Rosie Swale Pope is choosing to spend Christmas Day alone. At some point on Friday, she will walk into John O’Groats, in northernmost Scotland, climb into the little trailer-cum-home she has dragged across the length of Britain from Land’s End in Cornwall, and gorge on chocolates and wine.
“Then I’ll turn on my solar panel if it’s sunny, plug in my phone and call all my family and friends — as many as I can,” the 74-year-old tells me, speaking at dawn from a layby outside Thurso. “It will be wonderful.”
The last time I spoke to Swale Pope, in late March, she was confined to a deserted hotel in the hills of Safranbolu in Turkey. The adventurer and writer had been running unsupported from her home in Sussex to Kathmandu when the coronavirus pandemic struck.
Swale Pope spent more than two months cooking spaghetti on her camping stove and running up and down the locked-down hotel’s stairs to stay fit. Her red coffin-sized trailer, which held all her supplies and space for sleeping, sat in the empty car park.
Then her visa expired. She had no choice but to fly back to Britain, arriving in June and going into quarantine. She hoped to fly back to Turkey to continue her 5,300-mile journey through 18 countries, to raise money for Phase Worldwide, a British charity that supports rural communities in Nepal.
But as days turned to weeks, and with no sure sign that she would be able to complete the 3,000 remaining miles through Georgia, Azerbaijan, Turkmenistan, Pakistan and Kashmir, she had another, only slightly less mad idea.
“I thought, ‘Hey, there’s England, you know,’” she recalls, breaking off to describe the rising sun shooting under clouds on the horizon. “You can’t love another country unless you love your own and I’d always had a dream to run from Land’s End to John O’Groats.”
With her lightweight carbon-fibre trailer still stuck at the Turkish hotel, she has had to use her back-up vehicle, a greater burden made of fibreglass. She got a lift in a van to Land’s End — at the far south-west of mainland Britain — and started running on July 12. She hasn’t stopped since, mostly camping in the 110kg trailer, and has been managing about 10 miles a day. “I haven’t taken all my clothes off for several weeks,” says Swale Pope, who has faced days on end of rain on her route through Exeter, Bristol, Liverpool, Carlisle, Edinburgh and Inverness.
The spontaneous adventure began as a 1,000-mile training run while she waited to complete her bigger challenge. But the plan now is for it to be the start of an alternative route back to Nepal — she intends to catch a cargo ship or ferry from Scotland to Norway, then to attempt to reach Kathmandu via Finland, Russia and China. “Nearly getting to Kathmandu just isn’t good enough, is it?” she says.
If anyone else spoke as breezily about such outlandish plans in the grip of a global pandemic while nearing the middle of her eighth decade, she might inspire derision. But Swale Pope is not familiar with the concepts of self-doubt or giving up. In a globetrotting career as a writer and adventurer, she has completed ultra-marathons in the Sahara, sailed solo across the Atlantic, ridden the length of Chile on horseback and raised hundreds of thousands of pounds for charity in sponsorship.

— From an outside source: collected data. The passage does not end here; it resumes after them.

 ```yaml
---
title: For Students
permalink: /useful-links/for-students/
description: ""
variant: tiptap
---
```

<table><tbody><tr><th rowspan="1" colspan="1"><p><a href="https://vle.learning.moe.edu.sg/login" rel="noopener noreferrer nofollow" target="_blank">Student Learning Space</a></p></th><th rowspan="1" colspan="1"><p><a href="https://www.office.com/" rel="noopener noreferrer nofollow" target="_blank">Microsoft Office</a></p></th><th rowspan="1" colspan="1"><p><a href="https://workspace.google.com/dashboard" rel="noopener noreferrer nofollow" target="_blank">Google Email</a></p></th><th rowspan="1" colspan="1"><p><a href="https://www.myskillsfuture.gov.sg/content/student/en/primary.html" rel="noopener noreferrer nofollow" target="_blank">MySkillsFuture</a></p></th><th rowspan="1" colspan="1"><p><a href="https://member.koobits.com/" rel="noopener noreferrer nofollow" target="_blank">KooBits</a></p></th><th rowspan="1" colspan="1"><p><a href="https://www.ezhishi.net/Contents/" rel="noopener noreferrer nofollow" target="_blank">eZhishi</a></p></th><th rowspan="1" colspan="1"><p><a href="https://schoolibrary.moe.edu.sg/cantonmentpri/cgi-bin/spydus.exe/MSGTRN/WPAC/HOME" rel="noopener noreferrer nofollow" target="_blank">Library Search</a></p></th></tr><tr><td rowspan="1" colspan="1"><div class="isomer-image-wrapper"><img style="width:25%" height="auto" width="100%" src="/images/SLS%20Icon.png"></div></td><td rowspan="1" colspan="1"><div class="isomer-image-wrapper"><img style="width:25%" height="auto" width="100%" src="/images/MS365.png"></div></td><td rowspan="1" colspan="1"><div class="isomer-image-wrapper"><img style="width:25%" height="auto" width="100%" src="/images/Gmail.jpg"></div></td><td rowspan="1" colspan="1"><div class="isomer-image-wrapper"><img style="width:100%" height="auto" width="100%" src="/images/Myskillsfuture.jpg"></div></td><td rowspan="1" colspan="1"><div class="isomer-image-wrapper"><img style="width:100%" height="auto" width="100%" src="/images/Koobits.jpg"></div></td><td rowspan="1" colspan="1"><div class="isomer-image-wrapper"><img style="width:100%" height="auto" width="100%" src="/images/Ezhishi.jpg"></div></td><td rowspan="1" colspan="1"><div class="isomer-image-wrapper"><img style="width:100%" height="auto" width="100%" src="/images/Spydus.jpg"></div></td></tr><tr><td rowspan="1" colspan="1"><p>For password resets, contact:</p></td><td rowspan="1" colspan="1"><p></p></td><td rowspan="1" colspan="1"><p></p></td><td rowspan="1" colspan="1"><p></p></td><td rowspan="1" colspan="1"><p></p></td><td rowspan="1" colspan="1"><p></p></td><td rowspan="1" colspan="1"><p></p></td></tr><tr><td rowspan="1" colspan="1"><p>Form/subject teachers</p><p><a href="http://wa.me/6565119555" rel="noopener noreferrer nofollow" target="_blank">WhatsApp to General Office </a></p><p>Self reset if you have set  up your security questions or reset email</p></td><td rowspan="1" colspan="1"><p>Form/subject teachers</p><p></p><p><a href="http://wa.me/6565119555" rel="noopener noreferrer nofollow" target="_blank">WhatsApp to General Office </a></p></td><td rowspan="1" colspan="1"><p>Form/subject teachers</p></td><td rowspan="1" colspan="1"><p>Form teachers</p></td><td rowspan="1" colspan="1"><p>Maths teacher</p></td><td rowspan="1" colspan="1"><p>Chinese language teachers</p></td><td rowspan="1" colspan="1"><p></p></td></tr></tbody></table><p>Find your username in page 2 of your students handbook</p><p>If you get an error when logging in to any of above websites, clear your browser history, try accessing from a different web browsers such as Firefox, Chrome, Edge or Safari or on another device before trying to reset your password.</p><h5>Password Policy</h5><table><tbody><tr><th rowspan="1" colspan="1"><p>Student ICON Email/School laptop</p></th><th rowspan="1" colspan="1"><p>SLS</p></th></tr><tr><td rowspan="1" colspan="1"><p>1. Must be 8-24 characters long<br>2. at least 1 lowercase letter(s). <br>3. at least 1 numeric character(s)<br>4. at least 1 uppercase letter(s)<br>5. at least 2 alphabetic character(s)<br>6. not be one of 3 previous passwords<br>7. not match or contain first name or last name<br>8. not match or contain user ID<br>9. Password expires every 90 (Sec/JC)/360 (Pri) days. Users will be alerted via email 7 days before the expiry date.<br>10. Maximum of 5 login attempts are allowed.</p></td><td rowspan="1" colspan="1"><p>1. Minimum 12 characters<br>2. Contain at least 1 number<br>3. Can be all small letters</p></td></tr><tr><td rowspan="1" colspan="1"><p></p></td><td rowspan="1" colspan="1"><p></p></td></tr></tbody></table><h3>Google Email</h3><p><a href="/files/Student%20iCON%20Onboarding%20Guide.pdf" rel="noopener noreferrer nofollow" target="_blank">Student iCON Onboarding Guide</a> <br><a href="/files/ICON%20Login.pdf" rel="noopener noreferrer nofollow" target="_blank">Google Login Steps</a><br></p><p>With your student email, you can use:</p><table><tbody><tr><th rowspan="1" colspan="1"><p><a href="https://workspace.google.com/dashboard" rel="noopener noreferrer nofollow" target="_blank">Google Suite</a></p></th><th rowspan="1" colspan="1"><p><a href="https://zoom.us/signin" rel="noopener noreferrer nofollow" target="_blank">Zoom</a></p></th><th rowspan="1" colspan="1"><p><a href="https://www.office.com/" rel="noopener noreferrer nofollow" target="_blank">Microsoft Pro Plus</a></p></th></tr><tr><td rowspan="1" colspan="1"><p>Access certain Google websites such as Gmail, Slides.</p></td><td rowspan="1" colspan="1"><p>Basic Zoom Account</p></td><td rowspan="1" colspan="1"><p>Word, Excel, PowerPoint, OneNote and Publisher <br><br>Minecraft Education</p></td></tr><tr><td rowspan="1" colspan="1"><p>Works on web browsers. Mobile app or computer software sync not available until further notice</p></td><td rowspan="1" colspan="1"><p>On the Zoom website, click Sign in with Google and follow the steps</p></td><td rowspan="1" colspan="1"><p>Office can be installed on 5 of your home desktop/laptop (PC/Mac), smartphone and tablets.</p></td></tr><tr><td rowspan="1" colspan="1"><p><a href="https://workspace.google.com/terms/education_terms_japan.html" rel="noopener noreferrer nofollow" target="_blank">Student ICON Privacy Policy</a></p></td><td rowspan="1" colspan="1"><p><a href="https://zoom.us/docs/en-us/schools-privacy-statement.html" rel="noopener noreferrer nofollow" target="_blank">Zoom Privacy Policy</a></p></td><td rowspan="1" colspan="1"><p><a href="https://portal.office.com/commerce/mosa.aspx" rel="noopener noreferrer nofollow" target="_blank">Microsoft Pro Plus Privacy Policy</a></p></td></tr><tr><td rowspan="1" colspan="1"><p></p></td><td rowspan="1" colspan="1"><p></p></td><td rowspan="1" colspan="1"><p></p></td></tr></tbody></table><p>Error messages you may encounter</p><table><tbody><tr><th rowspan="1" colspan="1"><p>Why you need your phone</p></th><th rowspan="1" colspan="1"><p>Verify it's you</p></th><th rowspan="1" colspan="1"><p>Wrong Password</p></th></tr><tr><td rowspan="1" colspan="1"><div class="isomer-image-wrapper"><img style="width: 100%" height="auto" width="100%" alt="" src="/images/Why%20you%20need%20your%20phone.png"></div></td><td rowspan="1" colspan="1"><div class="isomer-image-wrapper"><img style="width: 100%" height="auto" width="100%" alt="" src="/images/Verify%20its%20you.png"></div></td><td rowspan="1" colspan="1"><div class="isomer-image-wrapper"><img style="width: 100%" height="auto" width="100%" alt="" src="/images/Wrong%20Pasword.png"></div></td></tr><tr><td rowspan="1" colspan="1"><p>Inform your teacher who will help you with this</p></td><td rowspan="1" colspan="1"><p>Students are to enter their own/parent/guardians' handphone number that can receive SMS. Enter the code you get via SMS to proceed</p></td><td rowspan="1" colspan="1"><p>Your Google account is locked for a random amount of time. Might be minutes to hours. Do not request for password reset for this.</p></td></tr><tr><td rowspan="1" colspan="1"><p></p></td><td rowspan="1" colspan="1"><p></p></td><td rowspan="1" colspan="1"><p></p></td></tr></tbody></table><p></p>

Propelled by grief after the death of her husband Clive in 2002, she set out from her then home in Wales and ran around the world, clocking up almost 20,000 miles over five years and passing through northern Europe, Russia, Alaska, Canada and the US while dragging her own supplies. The cold of a Christmas day in northern Scotland will be unlikely to trouble her — she nearly froze to death in Alaska and was chased by wolves in Siberia. “When you have icicles for earrings, you’re prepared for anything,” she says.
Yet it has been in her own country, on an unplanned jaunt by her standards, that she has felt perhaps most fulfilled. Her bright-red trailer has been a beacon for well-wishers. “One woman came up to me at midnight when I was in a muddy layby,” she says. “We chatted and she came back an hour later with an amazing cheese board.”
Her plans for this trip were too rushed to alert Guinness World Records but she hopes to have collected enough evidence on her phone to be recognised as the oldest woman to travel from Land's End to John O'Groats on foot. Relative spring chicken Angela White, 60, set the record last year. She was nine times as fast, although carried nothing and slept in a motorhome.
On her latest adventures, which she still completes in Clive’s memory, Swale Pope’s own mortality has appeared over the horizon. As the clock ticks on her Kathmandu trek, she’s keenly aware that she doesn’t have many continent-crossing years left in her. “I’m fit and 74, and hope to skip along when I’m 94, but nothing is certain,” she says.
Swale Pope may wait out any travel ban in Scotland if she needs to, seeing it as a chance to work on her latest book. The adventurer’s resilience and patience in the face of age, discomfort and thwarted plans are, perhaps, a universal lesson in a tumultuous year. “Sometimes you can’t do what you’re meant to do, but you can always do something,” she tells me above the sound of a passing tractor. She hangs up, hauls her trailer back on the road and continues north.